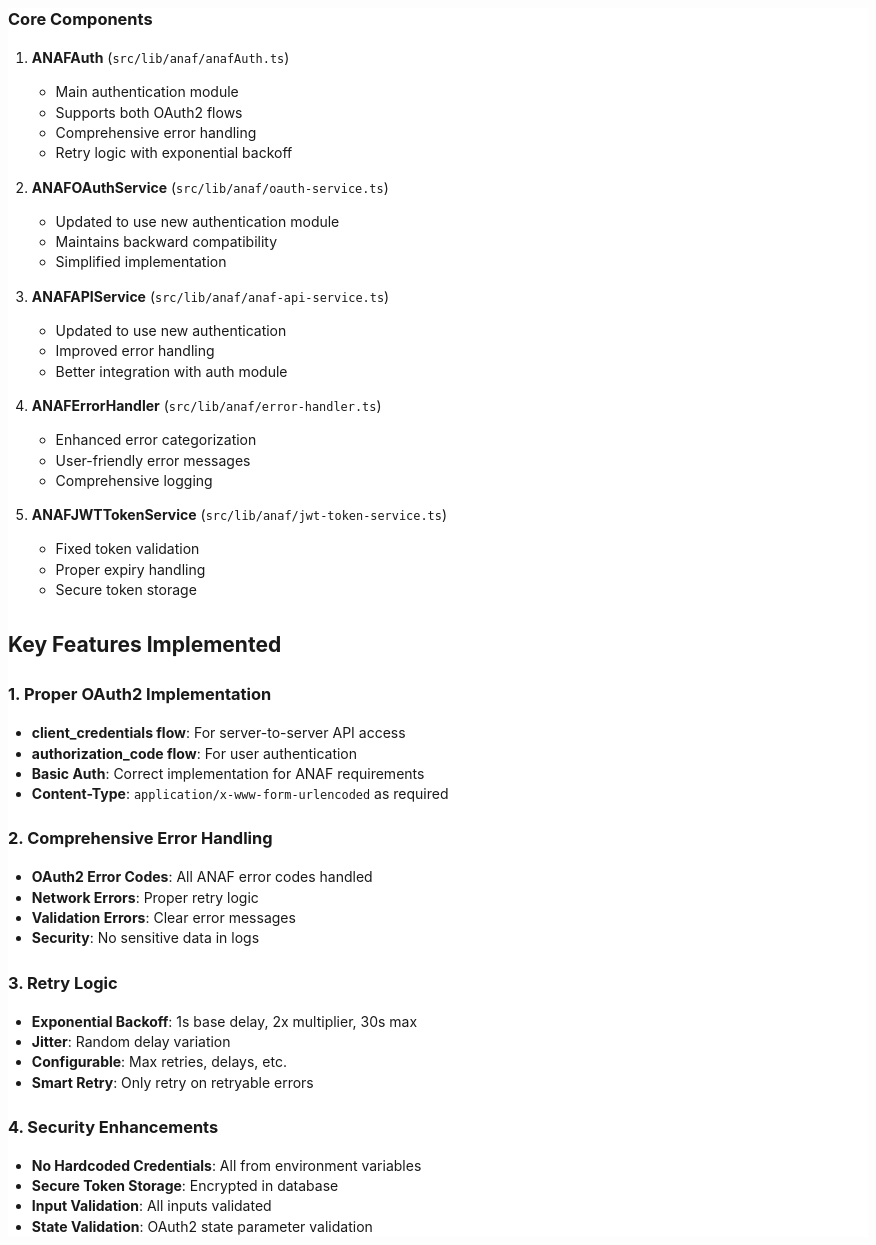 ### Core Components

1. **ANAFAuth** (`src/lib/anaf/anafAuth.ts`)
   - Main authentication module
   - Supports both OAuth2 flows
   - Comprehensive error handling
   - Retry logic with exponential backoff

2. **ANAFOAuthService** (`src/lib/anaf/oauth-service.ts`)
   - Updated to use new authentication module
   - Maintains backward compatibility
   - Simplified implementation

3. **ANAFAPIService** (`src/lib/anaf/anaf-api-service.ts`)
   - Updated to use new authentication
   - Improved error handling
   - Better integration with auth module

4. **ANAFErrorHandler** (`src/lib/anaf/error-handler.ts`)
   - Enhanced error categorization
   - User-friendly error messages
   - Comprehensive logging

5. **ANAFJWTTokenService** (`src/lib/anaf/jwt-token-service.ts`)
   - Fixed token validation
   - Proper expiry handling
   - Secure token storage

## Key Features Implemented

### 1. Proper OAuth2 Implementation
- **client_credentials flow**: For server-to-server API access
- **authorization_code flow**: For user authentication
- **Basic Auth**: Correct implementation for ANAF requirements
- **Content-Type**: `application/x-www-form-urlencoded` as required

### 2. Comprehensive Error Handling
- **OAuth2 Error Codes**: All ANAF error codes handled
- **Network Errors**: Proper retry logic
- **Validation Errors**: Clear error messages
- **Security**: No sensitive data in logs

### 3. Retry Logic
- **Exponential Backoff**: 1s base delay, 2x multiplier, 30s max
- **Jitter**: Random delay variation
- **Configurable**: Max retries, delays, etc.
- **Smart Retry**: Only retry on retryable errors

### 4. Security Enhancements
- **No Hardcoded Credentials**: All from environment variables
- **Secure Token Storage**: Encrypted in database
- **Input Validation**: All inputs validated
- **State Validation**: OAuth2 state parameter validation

--------

— TO DO —
Every line from the one that holds "- **Exponential Backoff**: 1s" to the end of the data above should be given again exactly, with that line and the last one both kept.

— EXERCISE ANSWER —
- **Exponential Backoff**: 1s base delay, 2x multiplier, 30s max
- **Jitter**: Random delay variation
- **Configurable**: Max retries, delays, etc.
- **Smart Retry**: Only retry on retryable errors

### 4. Security Enhancements
- **No Hardcoded Credentials**: All from environment variables
- **Secure Token Storage**: Encrypted in database
- **Input Validation**: All inputs validated
- **State Validation**: OAuth2 state parameter validation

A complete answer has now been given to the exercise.